#### Description of the task:
Go to the line with "Then enable the firewall." in the material below and copy from there through the line with "Section 1.1, 9/6/2018", exactly. Pictures are not copied.

Start of Data shown

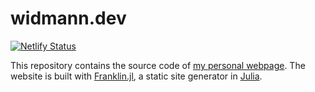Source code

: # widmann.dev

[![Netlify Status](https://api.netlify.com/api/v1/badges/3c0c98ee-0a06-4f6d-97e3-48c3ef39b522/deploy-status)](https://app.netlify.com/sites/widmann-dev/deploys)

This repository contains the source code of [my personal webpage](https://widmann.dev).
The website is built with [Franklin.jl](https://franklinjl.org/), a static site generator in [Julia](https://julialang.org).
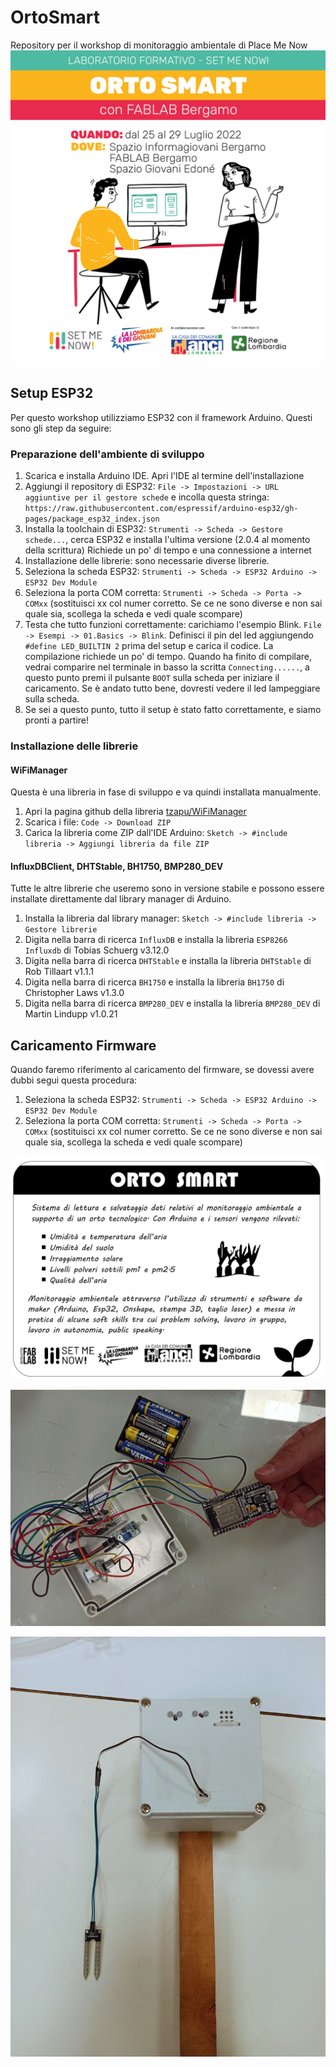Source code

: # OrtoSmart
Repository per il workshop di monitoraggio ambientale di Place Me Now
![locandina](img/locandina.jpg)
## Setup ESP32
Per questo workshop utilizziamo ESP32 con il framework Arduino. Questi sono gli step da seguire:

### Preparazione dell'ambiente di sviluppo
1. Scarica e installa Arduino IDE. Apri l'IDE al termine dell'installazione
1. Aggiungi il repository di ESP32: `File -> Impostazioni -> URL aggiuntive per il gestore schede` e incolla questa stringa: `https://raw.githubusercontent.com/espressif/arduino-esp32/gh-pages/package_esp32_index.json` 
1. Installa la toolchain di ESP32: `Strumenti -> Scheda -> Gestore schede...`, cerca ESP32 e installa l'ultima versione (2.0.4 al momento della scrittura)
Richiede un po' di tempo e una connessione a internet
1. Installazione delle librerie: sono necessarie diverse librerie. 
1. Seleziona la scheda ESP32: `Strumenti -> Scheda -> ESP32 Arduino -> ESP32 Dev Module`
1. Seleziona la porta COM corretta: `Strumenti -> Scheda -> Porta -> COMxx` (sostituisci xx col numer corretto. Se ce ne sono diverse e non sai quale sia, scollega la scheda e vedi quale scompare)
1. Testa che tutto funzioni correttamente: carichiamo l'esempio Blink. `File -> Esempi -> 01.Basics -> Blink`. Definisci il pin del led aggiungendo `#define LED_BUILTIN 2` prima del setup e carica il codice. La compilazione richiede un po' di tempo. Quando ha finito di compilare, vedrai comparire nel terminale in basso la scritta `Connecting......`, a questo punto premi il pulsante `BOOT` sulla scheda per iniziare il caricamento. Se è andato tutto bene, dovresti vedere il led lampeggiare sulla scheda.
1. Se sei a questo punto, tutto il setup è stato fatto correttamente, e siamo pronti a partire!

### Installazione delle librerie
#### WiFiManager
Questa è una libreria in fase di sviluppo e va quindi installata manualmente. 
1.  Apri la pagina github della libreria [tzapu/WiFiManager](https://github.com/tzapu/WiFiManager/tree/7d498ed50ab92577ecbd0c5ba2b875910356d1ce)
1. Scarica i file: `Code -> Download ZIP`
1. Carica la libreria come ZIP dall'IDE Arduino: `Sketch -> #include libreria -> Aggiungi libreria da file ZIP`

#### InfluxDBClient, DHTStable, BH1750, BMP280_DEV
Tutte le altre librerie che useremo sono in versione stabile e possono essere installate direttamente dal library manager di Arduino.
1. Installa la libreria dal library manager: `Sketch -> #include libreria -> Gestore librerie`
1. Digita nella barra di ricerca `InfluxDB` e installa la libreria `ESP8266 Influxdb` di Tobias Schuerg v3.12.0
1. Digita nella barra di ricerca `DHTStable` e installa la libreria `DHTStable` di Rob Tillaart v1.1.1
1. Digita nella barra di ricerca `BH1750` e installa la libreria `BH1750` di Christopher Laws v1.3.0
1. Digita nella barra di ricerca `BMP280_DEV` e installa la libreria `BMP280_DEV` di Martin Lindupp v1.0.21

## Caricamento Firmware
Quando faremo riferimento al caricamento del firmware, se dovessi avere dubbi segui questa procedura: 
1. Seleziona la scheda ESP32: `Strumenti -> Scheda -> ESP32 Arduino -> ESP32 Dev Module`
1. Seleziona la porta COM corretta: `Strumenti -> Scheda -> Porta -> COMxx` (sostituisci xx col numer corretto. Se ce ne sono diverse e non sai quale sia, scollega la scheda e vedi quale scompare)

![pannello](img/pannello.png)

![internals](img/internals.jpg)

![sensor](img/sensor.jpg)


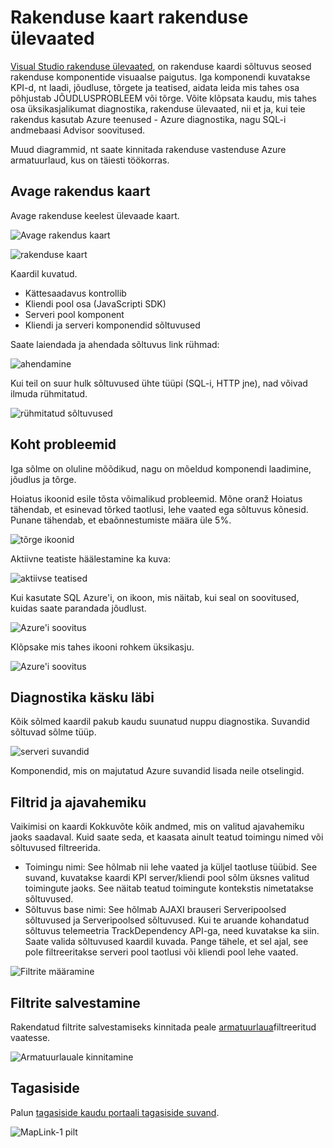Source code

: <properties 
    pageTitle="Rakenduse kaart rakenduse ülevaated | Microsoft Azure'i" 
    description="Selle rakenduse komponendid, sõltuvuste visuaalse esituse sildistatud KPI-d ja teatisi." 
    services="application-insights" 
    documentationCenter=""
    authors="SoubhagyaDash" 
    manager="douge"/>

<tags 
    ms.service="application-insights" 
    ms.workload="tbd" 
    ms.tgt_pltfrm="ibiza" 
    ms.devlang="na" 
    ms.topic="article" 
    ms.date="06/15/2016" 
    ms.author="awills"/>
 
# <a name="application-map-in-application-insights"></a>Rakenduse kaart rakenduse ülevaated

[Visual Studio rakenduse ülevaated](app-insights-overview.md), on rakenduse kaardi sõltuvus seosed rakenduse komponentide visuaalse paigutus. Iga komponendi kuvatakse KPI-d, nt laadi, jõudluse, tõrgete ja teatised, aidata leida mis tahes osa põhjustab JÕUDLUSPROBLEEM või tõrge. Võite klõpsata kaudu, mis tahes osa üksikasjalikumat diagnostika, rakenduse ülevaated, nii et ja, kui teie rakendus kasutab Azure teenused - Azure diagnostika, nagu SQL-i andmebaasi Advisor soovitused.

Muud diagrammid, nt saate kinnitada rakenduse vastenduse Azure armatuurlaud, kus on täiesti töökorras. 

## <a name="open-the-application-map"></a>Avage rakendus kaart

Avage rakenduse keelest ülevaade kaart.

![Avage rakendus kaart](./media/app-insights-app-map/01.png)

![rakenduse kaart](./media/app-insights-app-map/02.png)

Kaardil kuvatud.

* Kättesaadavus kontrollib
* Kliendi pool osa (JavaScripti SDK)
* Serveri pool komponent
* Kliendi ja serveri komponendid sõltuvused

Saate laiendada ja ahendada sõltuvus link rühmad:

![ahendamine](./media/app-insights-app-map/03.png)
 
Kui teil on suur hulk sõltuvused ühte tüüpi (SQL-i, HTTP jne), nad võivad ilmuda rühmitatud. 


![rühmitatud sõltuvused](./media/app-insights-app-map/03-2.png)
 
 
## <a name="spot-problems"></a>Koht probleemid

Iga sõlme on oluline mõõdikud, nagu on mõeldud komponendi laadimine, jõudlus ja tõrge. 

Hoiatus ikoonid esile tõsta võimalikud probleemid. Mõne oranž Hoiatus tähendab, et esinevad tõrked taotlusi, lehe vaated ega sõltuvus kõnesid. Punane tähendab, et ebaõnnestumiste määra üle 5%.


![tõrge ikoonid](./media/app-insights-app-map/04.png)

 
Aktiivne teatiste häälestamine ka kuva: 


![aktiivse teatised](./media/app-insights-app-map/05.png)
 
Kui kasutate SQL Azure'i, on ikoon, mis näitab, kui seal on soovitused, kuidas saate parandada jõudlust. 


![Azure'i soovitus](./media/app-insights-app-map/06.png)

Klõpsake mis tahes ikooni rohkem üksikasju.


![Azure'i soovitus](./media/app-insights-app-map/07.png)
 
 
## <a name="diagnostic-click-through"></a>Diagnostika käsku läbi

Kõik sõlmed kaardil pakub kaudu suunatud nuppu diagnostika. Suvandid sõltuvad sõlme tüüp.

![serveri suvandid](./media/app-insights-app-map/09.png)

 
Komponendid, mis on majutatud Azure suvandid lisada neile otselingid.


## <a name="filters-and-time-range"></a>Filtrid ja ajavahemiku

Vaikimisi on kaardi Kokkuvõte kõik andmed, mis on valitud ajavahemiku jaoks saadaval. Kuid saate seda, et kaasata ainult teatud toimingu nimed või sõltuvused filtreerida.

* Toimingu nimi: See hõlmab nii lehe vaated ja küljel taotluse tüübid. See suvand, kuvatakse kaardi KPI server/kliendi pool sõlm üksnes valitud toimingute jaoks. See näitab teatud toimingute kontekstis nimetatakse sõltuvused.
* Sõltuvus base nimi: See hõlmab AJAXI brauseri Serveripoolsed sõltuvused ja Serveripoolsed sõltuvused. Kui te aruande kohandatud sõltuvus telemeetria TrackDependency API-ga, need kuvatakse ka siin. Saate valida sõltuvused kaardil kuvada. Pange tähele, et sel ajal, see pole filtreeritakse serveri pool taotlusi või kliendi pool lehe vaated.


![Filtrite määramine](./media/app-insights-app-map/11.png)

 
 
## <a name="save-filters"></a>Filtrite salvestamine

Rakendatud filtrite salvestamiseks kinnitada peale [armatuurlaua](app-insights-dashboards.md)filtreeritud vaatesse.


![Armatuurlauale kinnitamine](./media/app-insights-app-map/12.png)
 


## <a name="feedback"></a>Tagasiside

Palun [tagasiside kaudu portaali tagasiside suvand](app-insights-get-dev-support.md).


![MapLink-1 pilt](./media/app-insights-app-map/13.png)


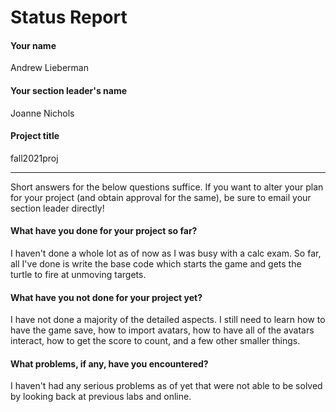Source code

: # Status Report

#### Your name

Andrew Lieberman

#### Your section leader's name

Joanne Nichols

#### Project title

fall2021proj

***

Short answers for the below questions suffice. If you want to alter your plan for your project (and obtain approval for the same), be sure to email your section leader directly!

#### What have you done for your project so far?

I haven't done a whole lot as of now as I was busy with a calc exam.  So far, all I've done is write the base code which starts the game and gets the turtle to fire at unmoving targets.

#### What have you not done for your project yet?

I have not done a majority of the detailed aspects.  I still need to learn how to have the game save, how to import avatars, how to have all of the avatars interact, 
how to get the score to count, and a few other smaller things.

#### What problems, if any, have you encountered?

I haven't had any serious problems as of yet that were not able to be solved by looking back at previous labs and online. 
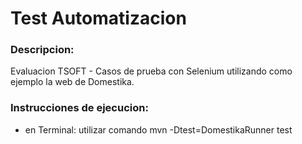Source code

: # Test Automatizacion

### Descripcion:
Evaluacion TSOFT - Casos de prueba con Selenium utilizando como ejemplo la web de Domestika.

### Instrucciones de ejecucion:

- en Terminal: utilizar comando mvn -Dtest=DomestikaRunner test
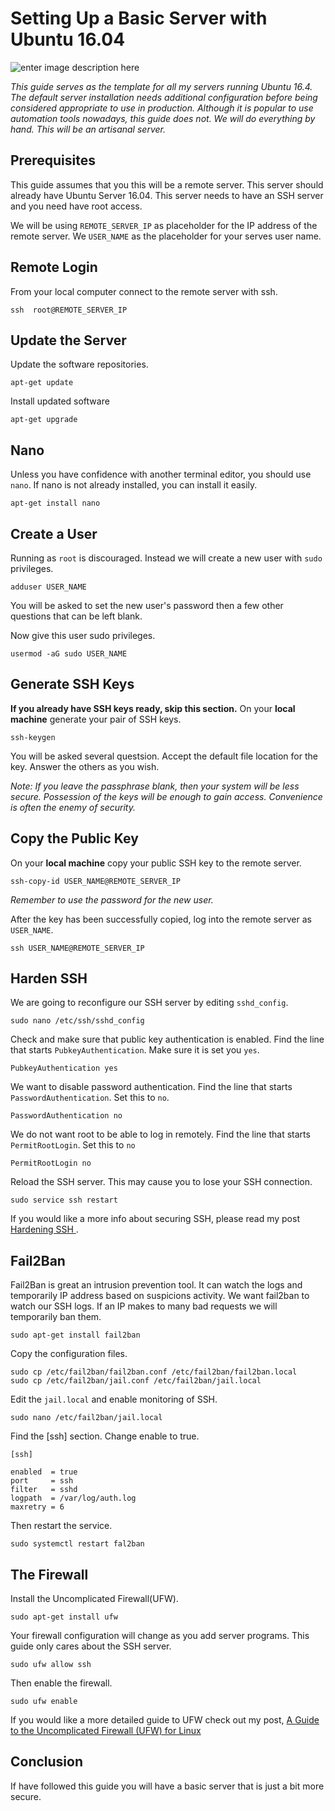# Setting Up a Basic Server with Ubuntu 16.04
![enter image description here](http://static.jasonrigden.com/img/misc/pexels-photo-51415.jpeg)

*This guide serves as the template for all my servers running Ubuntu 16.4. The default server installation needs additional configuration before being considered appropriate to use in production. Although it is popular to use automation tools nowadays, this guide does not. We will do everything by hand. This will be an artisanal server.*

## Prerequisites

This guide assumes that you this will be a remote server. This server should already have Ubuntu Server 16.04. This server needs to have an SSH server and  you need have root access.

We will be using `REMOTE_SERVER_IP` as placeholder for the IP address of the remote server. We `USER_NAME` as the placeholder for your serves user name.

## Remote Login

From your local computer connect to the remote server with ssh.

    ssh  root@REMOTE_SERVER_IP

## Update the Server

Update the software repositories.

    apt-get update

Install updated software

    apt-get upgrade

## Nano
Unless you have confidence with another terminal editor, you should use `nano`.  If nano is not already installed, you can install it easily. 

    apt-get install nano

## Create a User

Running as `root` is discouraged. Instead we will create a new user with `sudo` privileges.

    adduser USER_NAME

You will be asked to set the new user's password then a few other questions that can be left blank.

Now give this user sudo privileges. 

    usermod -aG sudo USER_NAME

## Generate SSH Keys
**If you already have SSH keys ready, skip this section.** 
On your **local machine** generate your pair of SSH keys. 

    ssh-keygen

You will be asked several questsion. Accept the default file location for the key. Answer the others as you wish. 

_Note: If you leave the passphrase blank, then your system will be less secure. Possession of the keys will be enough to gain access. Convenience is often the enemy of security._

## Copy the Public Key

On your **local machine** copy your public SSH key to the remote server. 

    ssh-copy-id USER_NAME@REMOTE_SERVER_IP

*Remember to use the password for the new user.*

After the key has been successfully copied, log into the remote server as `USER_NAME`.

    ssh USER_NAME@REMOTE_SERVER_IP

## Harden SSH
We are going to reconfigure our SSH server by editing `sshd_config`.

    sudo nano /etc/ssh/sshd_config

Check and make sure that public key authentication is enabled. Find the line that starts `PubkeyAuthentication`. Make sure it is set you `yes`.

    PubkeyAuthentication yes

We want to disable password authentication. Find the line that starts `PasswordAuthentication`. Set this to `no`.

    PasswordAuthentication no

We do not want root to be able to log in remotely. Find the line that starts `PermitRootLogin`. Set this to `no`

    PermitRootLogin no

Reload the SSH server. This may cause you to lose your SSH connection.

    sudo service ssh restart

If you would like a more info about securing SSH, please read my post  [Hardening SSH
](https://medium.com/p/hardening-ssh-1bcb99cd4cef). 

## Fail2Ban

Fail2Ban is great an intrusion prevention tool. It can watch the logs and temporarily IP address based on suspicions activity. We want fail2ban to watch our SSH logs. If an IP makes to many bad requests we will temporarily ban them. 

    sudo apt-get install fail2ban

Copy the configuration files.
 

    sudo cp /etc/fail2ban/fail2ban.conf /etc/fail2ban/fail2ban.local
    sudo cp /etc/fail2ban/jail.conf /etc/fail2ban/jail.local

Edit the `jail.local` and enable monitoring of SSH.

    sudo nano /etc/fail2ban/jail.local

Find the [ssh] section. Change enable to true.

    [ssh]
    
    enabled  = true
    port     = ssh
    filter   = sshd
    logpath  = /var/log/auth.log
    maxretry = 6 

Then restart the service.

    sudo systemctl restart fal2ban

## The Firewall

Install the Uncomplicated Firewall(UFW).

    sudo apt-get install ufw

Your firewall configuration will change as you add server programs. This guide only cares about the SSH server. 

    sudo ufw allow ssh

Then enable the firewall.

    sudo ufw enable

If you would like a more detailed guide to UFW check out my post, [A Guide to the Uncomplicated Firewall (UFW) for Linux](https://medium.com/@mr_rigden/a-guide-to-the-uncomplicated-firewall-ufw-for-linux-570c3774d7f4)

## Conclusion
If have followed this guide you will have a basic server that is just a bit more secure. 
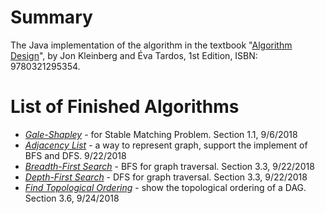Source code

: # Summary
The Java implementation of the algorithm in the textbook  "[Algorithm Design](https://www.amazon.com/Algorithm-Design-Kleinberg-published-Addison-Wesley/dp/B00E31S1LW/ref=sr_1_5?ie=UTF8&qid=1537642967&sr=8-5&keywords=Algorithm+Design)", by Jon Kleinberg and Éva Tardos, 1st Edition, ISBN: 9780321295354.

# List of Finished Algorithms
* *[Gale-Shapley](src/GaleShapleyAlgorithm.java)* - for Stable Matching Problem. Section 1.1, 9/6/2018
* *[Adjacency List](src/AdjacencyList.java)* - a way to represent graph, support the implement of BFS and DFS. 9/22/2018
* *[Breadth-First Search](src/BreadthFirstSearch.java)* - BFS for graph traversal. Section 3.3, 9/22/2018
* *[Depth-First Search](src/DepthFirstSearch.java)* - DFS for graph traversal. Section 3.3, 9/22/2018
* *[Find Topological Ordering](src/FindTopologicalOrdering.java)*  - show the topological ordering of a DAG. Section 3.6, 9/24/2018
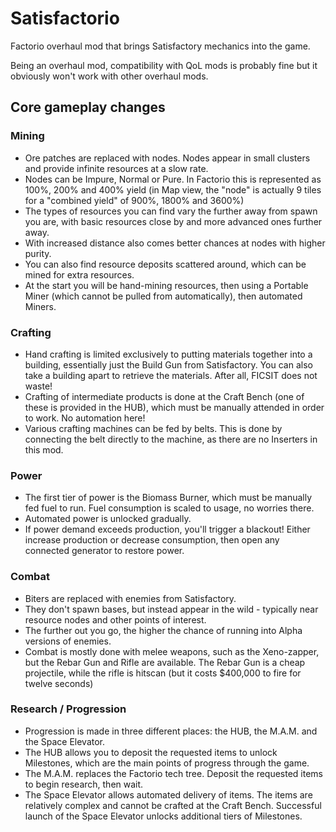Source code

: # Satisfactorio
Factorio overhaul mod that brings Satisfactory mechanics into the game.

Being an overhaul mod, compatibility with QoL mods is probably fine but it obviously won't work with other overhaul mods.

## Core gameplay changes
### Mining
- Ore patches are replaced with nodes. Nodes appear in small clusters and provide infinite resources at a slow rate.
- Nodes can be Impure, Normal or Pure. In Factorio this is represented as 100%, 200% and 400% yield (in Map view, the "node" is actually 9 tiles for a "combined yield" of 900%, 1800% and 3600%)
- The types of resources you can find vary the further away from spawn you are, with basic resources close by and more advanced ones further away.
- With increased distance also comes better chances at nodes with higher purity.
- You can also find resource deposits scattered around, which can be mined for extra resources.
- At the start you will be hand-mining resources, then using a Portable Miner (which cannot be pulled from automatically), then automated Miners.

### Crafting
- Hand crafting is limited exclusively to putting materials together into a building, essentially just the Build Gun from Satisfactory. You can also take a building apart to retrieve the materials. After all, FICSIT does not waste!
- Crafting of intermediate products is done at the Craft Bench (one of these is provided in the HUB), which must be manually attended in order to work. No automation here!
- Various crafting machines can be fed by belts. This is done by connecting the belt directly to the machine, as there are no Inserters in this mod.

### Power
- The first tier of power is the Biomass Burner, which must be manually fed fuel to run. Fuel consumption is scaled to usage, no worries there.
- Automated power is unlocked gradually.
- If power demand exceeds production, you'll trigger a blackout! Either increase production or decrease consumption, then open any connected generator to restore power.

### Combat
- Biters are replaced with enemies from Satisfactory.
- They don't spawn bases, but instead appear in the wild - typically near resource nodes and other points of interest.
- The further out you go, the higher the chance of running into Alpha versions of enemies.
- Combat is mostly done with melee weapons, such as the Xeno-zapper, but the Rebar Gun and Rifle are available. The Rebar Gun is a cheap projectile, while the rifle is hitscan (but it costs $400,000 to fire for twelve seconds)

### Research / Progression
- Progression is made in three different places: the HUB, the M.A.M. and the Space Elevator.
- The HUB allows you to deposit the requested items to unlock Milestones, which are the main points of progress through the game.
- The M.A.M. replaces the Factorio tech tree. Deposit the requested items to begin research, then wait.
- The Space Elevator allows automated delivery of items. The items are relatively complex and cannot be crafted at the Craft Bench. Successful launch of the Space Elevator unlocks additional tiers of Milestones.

End of Data shown

#### Answer section:
Then enable the firewall.

    sudo ufw enable

If you would like a more detailed guide to UFW check out my post, [A Guide to the Uncomplicated Firewall (UFW) for Linux](https://medium.com/@mr_rigden/a-guide-to-the-uncomplicated-firewall-ufw-for-linux-570c3774d7f4)

## Conclusion
If have followed this guide you will have a basic server that is just a bit more secure. 
Source code

: # Summary
The Java implementation of the algorithm in the textbook  "[Algorithm Design](https://www.amazon.com/Algorithm-Design-Kleinberg-published-Addison-Wesley/dp/B00E31S1LW/ref=sr_1_5?ie=UTF8&qid=1537642967&sr=8-5&keywords=Algorithm+Design)", by Jon Kleinberg and Éva Tardos, 1st Edition, ISBN: 9780321295354.

# List of Finished Algorithms
* *[Gale-Shapley](src/GaleShapleyAlgorithm.java)* - for Stable Matching Problem. Section 1.1, 9/6/2018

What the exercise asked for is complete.